Shocking admission: Biggest educational challenges most Americans agree on may surprise you

In today’s hotly divided partisan climate, we can take comfort in knowing both Democrats and Republicans agree on some educational issues – and at least one suggested solution.

A new survey…

In today’s hotly divided partisan climate, we can take comfort in knowing both Democrats and Republicans agree on some educational issues – and at least one suggested solution.

A new survey from Pew Research Center finds at least half of all U.S. adults believe “the country’s public K-12 education system is generally going in the wrong direction.”

It’s a stunning admission of dissatisfaction with public schools, especially when an estimated third of those who didn’t choose this answer (32%) simply opted out by saying “not sure.”

Most importantly, people from both major political parties agree schools should focus more on core academic topics such as “reading, math, science, and social studies.”

Let’s explore the issues Americans see with public schools – along with constructive ways to address those concerns.

Teachers’ personal views

We’ll start with the issue having the smallest amount of bipartisan consensus, which involved teachers “bringing their personal political and social views into the classroom.”

A hefty 76% of Republicans considered this an issue, compared to only 23% of Democrats. However, this divide may be less of a problem than we think, considering American history and how we’ve sustained such a pluralistic society. Building First Amendment freedoms into the fabric of U.S. government means teachers can have as many diverse political and social beliefs as they want. 

Teachers tend to identify more as Democrats than Republicans, which probably explains why Republicans consider this more of a problem than Democrats. 

However, adherents of both parties should agree on one principle: teachers shouldn’t infringe on other people’s political and social views, just as they wouldn’t want others infringing upon theirs. 

Yet it’s happened recently for many students and their families whose viewpoints differ from their teachers’. Some examples: 

  • Jewish parents and teachers protesting a Portland teachers’ union social justice guidebook on Palestinian advocacy. “If this were used in the classroom, it could potentially make a Jewish student feel unsafe,” said Robert Horenstein, director of community relations and public affairs at Jewish Federation of Greater Portland. 
  • A Nevada schoolteacher displaying gay pride flags in her classroom, even after a school board trustee warned her this violated state law and board policy. 
  • A teacher in Wisconsin going against her school district’s policies not to use politically charged imagery when choosing the song Rainbowland for a school event involving 1st graders. 

Public schools cannot have it both ways. Either educators must make room for all their constituents’ viewpoints, including those they disagree with, or they at least must follow official policies – however imperfect and flawed – to avoid anything politically contentious while teaching. 

Anything in-between sets up teachers as censors in the classroom, determining which of their students’ viewpoints to allow or exclude. No one can call this a healthy basis for explaining foundational U.S. principles of democratic republicanism. 

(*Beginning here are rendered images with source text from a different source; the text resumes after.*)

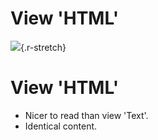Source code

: 
# View 'HTML'

![](../../../images/tools/mediainfo/mediainfo-techmd_video-html.png){.r-stretch}

# View 'HTML'

  * Nicer to read than view 'Text'.  
  * Identical content.
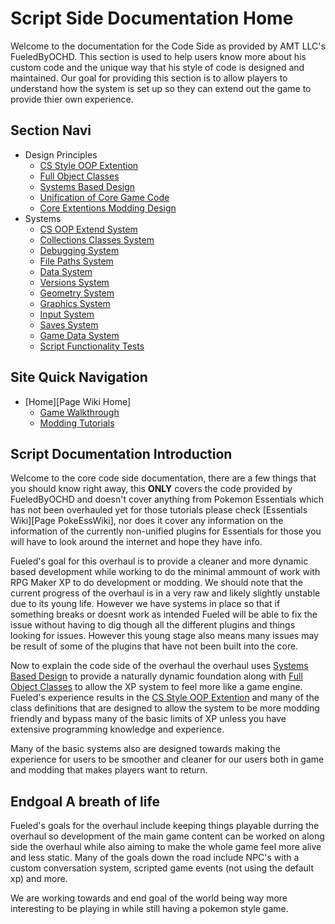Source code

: [Page WikiHome]:https://github.com/Grounded-Man-Studio/PokeCultWiki
[Page TutorialHome]:https://github.com/Grounded-Man-Studio/PokeCultWiki/blob/main/Tutorials/TutorialHome.md
[Page GameGuide]:https://github.com/Grounded-Man-Studio/PokeCultWiki/blob/main/Walkthrough/Walkthrough.md

[Tut Docu OOPStyle]:link
[Tut Docu FullClasses]:link
[Tut Docu FullMod]:link
[Tut Docu SystemsBased]:link
[Tut Docu UnifyCore]:link

[System OOP]:link
[System Collect]:link
[System SystemsCore]:link
[System Debug]:link
[System FilePaths]:link
[System Data]:link
[System Versions]:link
[System Geometry]:link
[System Graphics]:link
[System Input]:link
[System Saves]:link
[System GameData]:link
[System Tests]:link

# Script Side Documentation Home

Welcome to the documentation for the Code Side as provided by AMT LLC's FueledByOCHD. This section is used to help users know more about his custom code and the unique way that his style of code is designed and maintained. Our goal for providing this section is to allow players to understand how the system is set up so they can extend out the game to provide thier own experience.

## Section Navi

- Design Principles
	- [CS Style OOP Extention][Tut Docu OOPStyle]
	- [Full Object Classes][Tut Docu FullClasses]
	- [Systems Based Design][Tut Docu SystemsBased]
	- [Unification of Core Game Code][Tut Docu UnifyCore]
	- [Core Extentions Modding Design][Tut Docu FullMod]
- Systems
	- [CS OOP Extend System][System OOP]
	- [Collections Classes System][System Collect]
	- [Debugging System][System Debug]
	- [File Paths System][System FilePaths]
	- [Data System][System Data]
	- [Versions System][System Versions]
	- [Geometry System][System Geometry]
	- [Graphics System][System Graphics]
	- [Input System][System Input]
	- [Saves System][System Saves]
	- [Game Data System][System GameData]
	- [Script Functionality Tests][System Tests]

## Site Quick Navigation

- [Home][Page Wiki Home]
	- [Game Walkthrough][Page GameGuide]
	- [Modding Tutorials][Page TutorialHome]

## Script Documentation Introduction

Welcome to the core code side documentation, there are a few things that you should know right away, this **ONLY** covers the code provided by FueledByOCHD and doesn't cover anything from Pokemon Essentials which has not been overhauled yet for those tutorials please check [Essentials Wiki][Page PokeEssWiki], nor does it cover any information on the information of the currently non-unified plugins for Essentials for those you will have to look around the internet and hope they have info.

Fueled's goal for this overhaul is to provide a cleaner and more dynamic based development while working to do the minimal ammount of work with RPG Maker XP to do development or modding. We should note that the current progress of the overhaul is in a very raw and likely slightly unstable due to its young life. However we have systems in place so that if something breaks or doesnt work as intended Fueled will be able to fix the issue without having to dig though all the different plugins and things looking for issues. However this young stage also means many issues may be result of some of the plugins that have not been built into the core.

Now to explain the code side of the overhaul the overhaul uses [Systems Based Design][Tut Docu SystemsBased] to provide a naturally dynamic foundation along with [Full Object Classes][Tut Docu FullClasses] to allow the XP system to feel more like a game engine. Fueled's experience results in the [CS Style OOP Extention][Tut Docu OOPStyle] and many of the class definitions that are designed to allow the system to be more modding friendly and bypass many of the basic limits of XP unless you have extensive programming knowledge and experience. 

Many of the basic systems also are designed towards making the experience for users to be smoother and cleaner for our users both in game and modding that makes players want to return.

## Endgoal A breath of life

Fueled's goals for the overhaul include keeping things playable durring the overhaul so development of the main game content can be worked on along side the overhaul while also aiming to make the whole game feel more alive and less static. Many of the goals down the road include NPC's with a custom conversation system, scripted game events (not using the default xp) and more. 

We are working towards and end goal of the world being way more interesting to be playing in while still having a pokemon style game. 
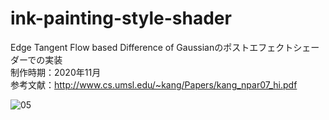 # ink-painting-style-shader
Edge Tangent Flow based Difference of Gaussianのポストエフェクトシェーダーでの実装  
制作時期：2020年11月  
参考文献：http://www.cs.umsl.edu/~kang/Papers/kang_npar07_hi.pdf

![05](https://user-images.githubusercontent.com/64887037/201107697-e2d30ab2-99c6-4ae3-af81-e95f4161c1a3.jpg)
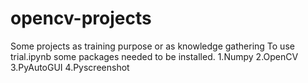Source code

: # opencv-projects
Some projects as training purpose or as knowledge gathering
To use trial.ipynb some packages needed to be installed.
1.Numpy
2.OpenCV
3.PyAutoGUI
4.Pyscreenshot
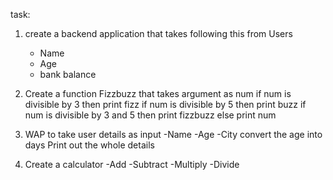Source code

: task:

1. create a backend application that takes following this from Users
    - Name
    - Age
    - bank balance

2. Create a function Fizzbuzz that takes argument as num 
  if num is divisible by 3 then print fizz
  if num is divisible by 5 then print buzz
    if num is divisible by 3 and 5 then print fizzbuzz
    else print num

3. WAP to take user details as input 
    -Name
    -Age
    -City
   convert the age into days
   Print out the whole details

4. Create a calculator
    -Add
    -Subtract
    -Multiply
    -Divide
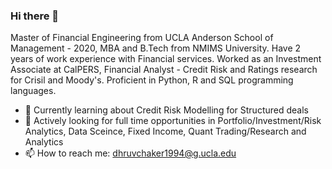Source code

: ### Hi there 👋

Master of Financial Engineering from UCLA Anderson School of Management - 2020, MBA and B.Tech from NMIMS University. Have 2 years of work experience with Financial services. Worked as an Investment Associate at CalPERS, Financial Analyst - Credit Risk and Ratings research for Crisil and Moody's. Proficient in Python, R and SQL programming languages. 

- 🌱 Currently learning about Credit Risk Modelling for Structured deals
- 🤔 Actively looking for full time opportunities in Portfolio/Investment/Risk Analytics, Data Sceince, Fixed Income, Quant Trading/Research and Analytics
- 📫 How to reach me: dhruvchaker1994@g.ucla.edu
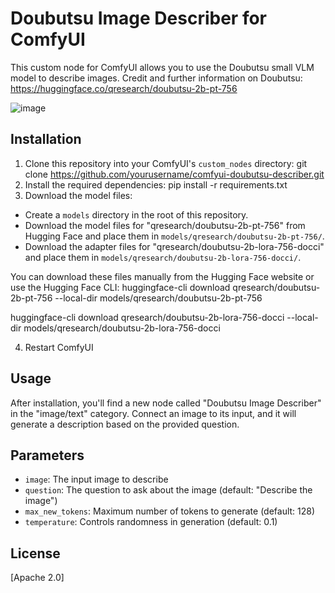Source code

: # Doubutsu Image Describer for ComfyUI

This custom node for ComfyUI allows you to use the Doubutsu small VLM model to describe images.
Credit and further information on Doubutsu: https://huggingface.co/qresearch/doubutsu-2b-pt-756

![image](https://github.com/user-attachments/assets/8407e3c3-ac30-4926-ab24-90e57ac1476a)

## Installation

1. Clone this repository into your ComfyUI's `custom_nodes` directory:
git clone https://github.com/yourusername/comfyui-doubutsu-describer.git
2. Install the required dependencies:
pip install -r requirements.txt
3. Download the model files:
- Create a `models` directory in the root of this repository.
- Download the model files for "qresearch/doubutsu-2b-pt-756" from Hugging Face and place them in `models/qresearch/doubutsu-2b-pt-756/`.
- Download the adapter files for "qresearch/doubutsu-2b-lora-756-docci" and place them in `models/qresearch/doubutsu-2b-lora-756-docci/`.

You can download these files manually from the Hugging Face website or use the Hugging Face CLI:
huggingface-cli download qresearch/doubutsu-2b-pt-756 --local-dir models/qresearch/doubutsu-2b-pt-756

huggingface-cli download qresearch/doubutsu-2b-lora-756-docci --local-dir models/qresearch/doubutsu-2b-lora-756-docci

4. Restart ComfyUI

## Usage

After installation, you'll find a new node called "Doubutsu Image Describer" in the "image/text" category. Connect an image to its input, and it will generate a description based on the provided question.

## Parameters

- `image`: The input image to describe
- `question`: The question to ask about the image (default: "Describe the image")
- `max_new_tokens`: Maximum number of tokens to generate (default: 128)
- `temperature`: Controls randomness in generation (default: 0.1)

## License

[Apache 2.0]

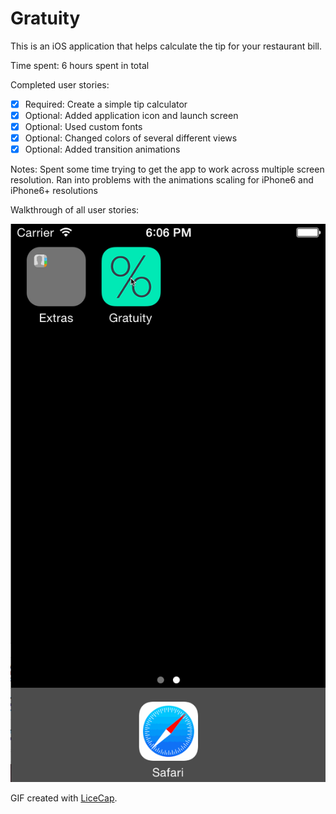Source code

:Gratuity
========

This is an iOS application that helps calculate the tip for your restaurant bill.

Time spent: 6 hours spent in total

Completed user stories:

 * [x] Required: Create a simple tip calculator
 * [x] Optional: Added application icon and launch screen
 * [x] Optional: Used custom fonts
 * [x] Optional: Changed colors of several different views
 * [x] Optional: Added transition animations

Notes:
Spent some time trying to get the app to work across multiple screen resolution. Ran into problems with the animations scaling for iPhone6 and iPhone6+ resolutions

Walkthrough of all user stories:

![Video Walkthrough](https://github.com/nbories-okta/Gratuity/blob/master/GratuityWalkthrough.gif)

GIF created with [LiceCap](http://www.cockos.com/licecap/).

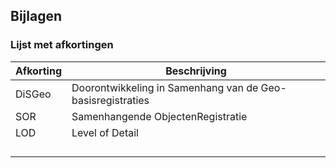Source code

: ## Bijlagen

### Lijst met afkortingen

| Afkorting |   Beschrijving                                                |
|---|---|
|DiSGeo     |   Doorontwikkeling in Samenhang van de Geo-basisregistraties  |
|SOR        |   Samenhangende ObjectenRegistratie                           |
|LOD  |     Level of Detail  | 
|   |   |
|   |   |
|   |   |
|   |   |
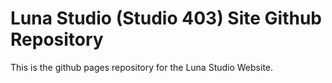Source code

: # Luna Studio (Studio 403) Site Github Repository
This is the github pages repository for the Luna Studio Website.
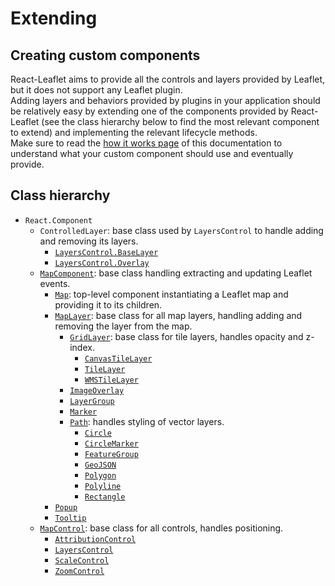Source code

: # Extending

## Creating custom components

React-Leaflet aims to provide all the controls and layers provided by Leaflet, but it does not support any Leaflet plugin.  
Adding layers and behaviors provided by plugins in your application should be relatively easy by extending one of the components provided by React-Leaflet (see the class hierarchy below to find the most relevant component to extend) and implementing the relevant lifecycle methods.  
Make sure to read the [how it works page](How%20it%20works.md) of this documentation to understand what your custom component should use and eventually provide.

## Class hierarchy

- `React.Component`
  - `ControlledLayer`: base class used by `LayersControl` to handle adding and removing its layers.
    - [`LayersControl.BaseLayer`](Components.md#layerscontrolbaselayer)
    - [`LayersControl.Overlay`](Components.md#layerscontroloverlay)
  - [`MapComponent`](Components.md#mapcomponent): base class handling extracting and updating Leaflet events.
    - [`Map`](Components.md#map): top-level component instantiating a Leaflet map and providing it to its children.
    - [`MapLayer`](Components.md#maplayer): base class for all map layers, handling adding and removing the layer from the map.
      - [`GridLayer`](Components.md#gridlayer): base class for tile layers, handles opacity and z-index.
        - [`CanvasTileLayer`](Components.md#canvastilelayer)
        - [`TileLayer`](Components.md#tilelayer)
        - [`WMSTileLayer`](Components.md#wmstilelayer)
      - [`ImageOverlay`](Components.md#imageoverlay)
      - [`LayerGroup`](Components.md#layergroup)
      - [`Marker`](Components.md#marker)
      - [`Path`](Components.md#path): handles styling of vector layers.
        - [`Circle`](Components.md#circle)
        - [`CircleMarker`](Components.md#circlemarker)
        - [`FeatureGroup`](Components.md#featuregroup)
        - [`GeoJSON`](Components.md#geojson)
        - [`Polygon`](Components.md#polygon)
        - [`Polyline`](Components.md#polyline)
        - [`Rectangle`](Components.md#rectangle)
    - [`Popup`](Components.md#popup)
    - [`Tooltip`](Components.md#tooltip)
  - [`MapControl`](Components.md#mapcontrol): base class for all controls, handles positioning.
    - [`AttributionControl`](Components.md#attributioncontrol)
    - [`LayersControl`](Components.md#layerscontrol)
    - [`ScaleControl`](Components.md#scalecontrol)
    - [`ZoomControl`](Components.md#zoomcontrol)
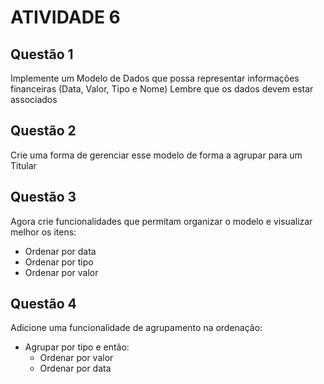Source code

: # ATIVIDADE 6
## Questão 1 
Implemente um Modelo de Dados que possa representar informações financeiras (Data, Valor, Tipo e Nome)
Lembre que os dados devem estar associados

## Questão 2
Crie uma forma de gerenciar esse modelo de forma a agrupar para um Titular

## Questão 3
Agora crie funcionalidades que permitam organizar o modelo e visualizar melhor os itens:
- Ordenar por data
- Ordenar por tipo
- Ordenar por valor

## Questão 4
Adicione uma funcionalidade de agrupamento na ordenação:
- Agrupar por tipo e então:
  - Ordenar por valor 
  - Ordenar por data 
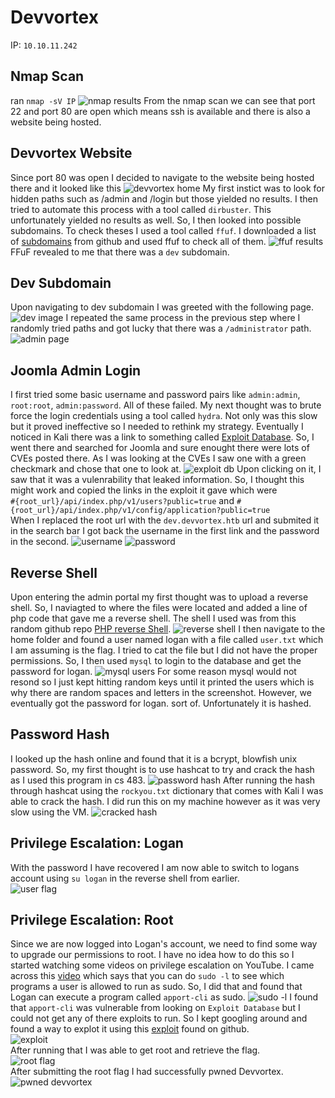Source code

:# Devvortex

IP: `10.10.11.242`

## Nmap Scan
ran `nmap -sV IP`
![nmap results](images/nmap.png)
From the nmap scan we can see that port 22 and port 80 are open which means ssh is available and there is also a website being hosted.

## Devvortex Website
Since port 80 was open I decided to navigate to the website being hosted there and it looked like this
![devvortex home](images/devvortex-home.png)
My first instict was to look for hidden paths such as /admin and /login but those yielded no results.
I then tried to automate this process with a tool called `dirbuster`. This unfortunately yielded no results as well.
So, I then looked into possible subdomains. To check theses I used a tool called `ffuf`. I downloaded a list of [subdomains](https://github.com/rbsec/dnscan/blob/master/subdomains-10000.txt) from github and used ffuf to check all of them.
![ffuf results](images/ffuf-subdomain.png)
FFuF revealed to me that there was a `dev` subdomain.

## Dev Subdomain
Upon navigating to dev subdomain I was greeted with the following page.
![dev image](images/devvortex-dev.png)
I repeated the same process in the previous step where I randomly tried paths and got lucky that there was a `/administrator` path.
![admin page](images/admin-login.png)

## Joomla Admin Login
I first tried some basic username and password pairs like `admin:admin`, `root:root`, `admin:password`. All of these failed. 
My next thought was to brute force the login credentials using a tool called `hydra`. Not only was this slow but it proved ineffective so I needed to rethink my strategy. 
Eventually I noticed in Kali there was a link to something called [Exploit Database](https://www.exploit-db.com/). So, I went there and searched for Joomla and sure enought there were lots of CVEs posted there. As I was looking at the CVEs I saw one with a green checkmark and chose that one to look at.
![exploit db](images/exploit-db-search.png)
Upon clicking on it, I saw that it was a vulenrability that leaked information. So, I thought this might work and copied the links in the exploit it gave which were   
`#{root_url}/api/index.php/v1/users?public=true` and `#{root_url}/api/index.php/v1/config/application?public=true`   
When I replaced the root url with the `dev.devvortex.htb` url and submited it in the search bar I got back the username in the first link and the password in the second.
![username](images/username.png)
![password](images/password.png)

## Reverse Shell
Upon entering the admin portal my first thought was to upload a reverse shell. So, I naviagted to where the files were located and added a line of php code that gave me a reverse shell. The shell I used was from this random github repo [PHP reverse Shell](https://gist.github.com/rshipp/eee36684db07d234c1cc).
![reverse shell](images/reverse-shell.png)
I then navigate to the home folder and found a user named logan with a file called `user.txt` which I am assuming is the flag. I tried to cat the file but I did not have the proper permissions. So, I then used `mysql` to login to the database and get the password for logan.
![mysql users](images/schema.png)
For some reason mysql would not resond so I just kept hitting random keys until it printed the users which is why there are random spaces and letters in the screenshot. However, we eventually got the password for logan. sort of. Unfortunately it is hashed. 

## Password Hash
I looked up the hash online and found that it is a bcrypt, blowfish unix password. So, my first thought is to use hashcat to try and crack the hash as I used this program in cs 483.
![password hash](images/password-hash.png)
After running the hash through hashcat using the `rockyou.txt` dictionary that comes with Kali I was able to crack the hash. I did run this on my machine however as it was very slow using the VM.
![cracked hash](images/cracked-hash.png)

## Privilege Escalation: Logan
With the password I have recovered I am now able to switch to logans account using `su logan` in the reverse shell from earlier.  
![user flag](images/user-flag.png)

## Privilege Escalation: Root
Since we are now logged into Logan's account, we need to find some way to upgrade our permissions to root. I have no idea how to do this so I started watching some videos on privilege escalation on YouTube. I came across this [video](https://www.youtube.com/watch?v=X80XZMeN7oU) which says that you can do `sudo -l` to see which programs a user is allowed to run as sudo. So, I did that and found that Logan can execute a program called `apport-cli` as sudo. 
![sudo -l](images/sudo-l.png)
I found that `apport-cli` was vulnerable from looking on `Exploit Database` but I could not get any of there exploits to run. So I kept googling around and found a way to explot it using this [exploit](https://github.com/diego-tella/CVE-2023-1326-PoC) found on github.   
![exploit](images/root-exploit.png)   
After running that I was able to get root and retrieve the flag.   
![root flag](images/root-flag.png)   
After submitting the root flag I had successfully pwned Devvortex.
![pwned devvortex](images/devvortex-pwned.png)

Lack of funding, resources 

The second issue involves school funding and resources, which 78% of Democrats considered “insufficient” compared to only 33% of Republicans. 

At first glance, this argument seems plausible when looking at teacher salaries. They’ve remained “relatively stagnant” since the 1950s, explains Lindsey Burke for The Daily Signal. 

“This choice made by teachers unions – to prioritize hiring more staff (teaching and nonteaching staff) over higher salaries – equates to more dues-paying union members, which is, of course, good for the unions’ bottom line,” Burke explains. 

“Public schools chose to fund a nonteaching staffing surge rather than direct ever-increasing taxpayer-funded spending to higher teacher salaries.” 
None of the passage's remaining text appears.